Le fait de ne pas avoir connu d’adversité n’empêche pas une équipe d’être un beau champion. Voyez l’Italie en 2006 par exemple. Elle a eu à gagner deux matchs pour être championne du monde, et elle l’a fait : Allemagne en demie, puis France en finale. Avant ça ? Une poule assez facile avec le Ghana, les Etats Unis et une République Tchèque qui devait être l’outsider (deux ans après leur épopée qui aurait dû être glorieuse à l’Euro 2004 sans ces diables de Grecs) mais qui s’est complètement rétamée. En huitième, c’est l’Australie qui est tranquillement éliminé 1-0. Sans forcer, et sans impressionner même (penalty de Totti contesté en toute fin de match). En quart de finale, duel avec une équipe d’Ukraine intéressante mais pas du même acabit, qui se fait éjecter par la Squadra Azzura (3-0), quand dans le même temps se déchiraient des nations comme Argentine et Allemagne, Portugal et Angleterre (deux matchs terminés aux tirs au but) et le choc France Brésil. Autant dire que les Italiens ont eu un peu de chance sur le tirage pour le coup.

On va pas se mentir, c’est pas un parcours qui fait rêver celui de l’Italie, et en comparaison, notre épopée à nous contre l’Espagne en huitième, puis le Brésil en quart, le Portugal en demie et ensuite l’Italie, c’est un peu plus consistent pour le story-telling. Est-ce à dire pour autant que l’Italie est un vainqueur moche de la Coupe du Monde ? Vous pouvez, mais je vous mettrai deux tartes (ou je penserai très fort du mal de vous, si vous faites plus de 1m90). Je crois que le jeune ado dépité tout l’été 2006 que j’étais après la défaite des Bleus m’aurait lui même mit une baigne de dire aujourd’hui que l’Italie de 2006 est une splendide équipe. Mais en même temps c’est vrai.

Je pense que c’est pareil pour Golden State et Cleveland. L’un ou l’autre fera un beau champion, un magnifique champion même. Ne nous attardons pas sur le manque d’homogénéité de la ligue, apprécions plutôt le fait qu’elle nous offre aujourd’hui un affrontement entre deux titans colossaux comme on en a pas vu depuis très longtemps.

D’autant plus qu’il reste encore leur affrontement à admirer, c’est pas comme si l’un ou l’autre va devenir champion sans forcer en 4 ou 5 manches. En tout cas on l’espère. Et même si c’était le cas. Le fait que Golden State ou Cleveland arrive à torcher une équipe de Golden State ou de Cleveland qui elle même dominait facilement sa conférence, ça montrerait bien que l’équipe vainqueur est d’un très bon niveau non ?

Que le meilleur gagne. Ou le moins mauvais. Ou l’Italie, je sais plus trop.

Guillaume (@GuillaumeBInfos)

1 Comment

  1. Très bel article, c'est samedi donc de la lecture c'est toujours bon !

    Pour rebondir, je crois que j'ai rarement vu un aussi moche champion du monde que l'italie en 2006, une équipe qui ne proposait rien et qui s'est appuyé sur le catenaccio des années 90 pour réussir, après c'est une stratégie elle a été payante, onorevole à eux :)
    Mais moche ou pas, ils sont champions du monde et pour moi c'est ce qui compte le plus.

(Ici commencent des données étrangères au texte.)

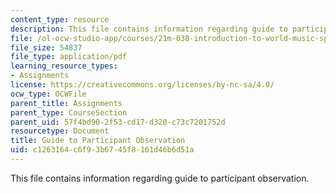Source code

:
 ```yaml
---
content_type: resource
description: This file contains information regarding guide to participant observation.
file: /ol-ocw-studio-app/courses/21m-030-introduction-to-world-music-spring-2013/c1263164c6f93b6745f8161d46b6d51a_MIT21M_030S13_paper2Partob.pdf
file_size: 54837
file_type: application/pdf
learning_resource_types:
- Assignments
license: https://creativecommons.org/licenses/by-nc-sa/4.0/
ocw_type: OCWFile
parent_title: Assignments
parent_type: CourseSection
parent_uid: 57f4bd90-2f53-cd17-d320-c73c7201752d
resourcetype: Document
title: Guide to Participant Observation
uid: c1263164-c6f9-3b67-45f8-161d46b6d51a
---
```

This file contains information regarding guide to participant observation.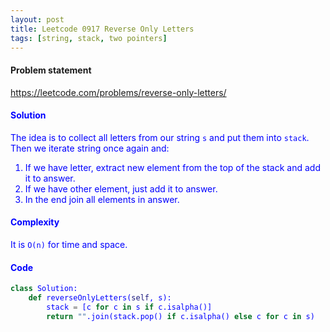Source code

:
 ```yaml
---
layout: post
title: Leetcode 0917 Reverse Only Letters
tags: [string, stack, two pointers]
---
```


#### Problem statement

<a href="https://leetcode.com/problems/reverse-only-letters/"> <font color = blue>https://leetcode.com/problems/reverse-only-letters/

#### Solution
The idea is to collect all letters from our string `s` and put them into `stack`. Then we iterate string once again and:
1. If we have letter, extract new element from the top of the stack and add it to answer.
2. If we have other element, just add it to answer.
3. In the end join all elements in answer.

#### Complexity
It is `O(n)` for time and space.

#### Code
```python
class Solution:
    def reverseOnlyLetters(self, s):
        stack = [c for c in s if c.isalpha()]
        return "".join(stack.pop() if c.isalpha() else c for c in s)
```
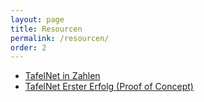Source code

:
 ```yaml
---
layout: page
title: Resourcen
permalink: /resourcen/
order: 2
---
```



* [TafelNet in Zahlen](/file/tafelnet_data-story.pdf)
* [TafelNet Erster Erfolg (Proof of Concept)](/file/tafelnet_proof-of-concept.pdf)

    Concernant cavs-warriors, y aura un champion, il sera beau si c'est cleveland, il sera moche si ce sont les warriors, pour la simple raison que l'addition de Durant biaise l'accomplissement.
    Y a pas eu de suspense cette saison, de mémoire chicago a souvent galéré pour aller en finals et les remporter.
    Jordan n'a jamais joué avec 5 joueurs de team usa dans son équipe comme les warriors ou les cavs !
    A part Pippen les autres étaient des role player, longley wennington purdue cartwright grant randy brown kerr paxon c'était de bons joueurs mais loin d'être des cadors. les bulls devaient défendre a mort pour pouvoir gagner, la ou les cavs et warriors ont tellement d'armes offensives que ca en devient ridicule et sans intérêt.
    D'ailleurs 3 fois la même finale, ca commence a saouler et généralement l'ultra domination amènera de facto un désintérêt des fans que l'inverse. Parce qu'on peut être certain que jusqu'en 2019 on aura cavs warriors en finals.

    Actuellement je vois aucune équipe capable d'éteindre ces deux équipes dans les deux prochaines années.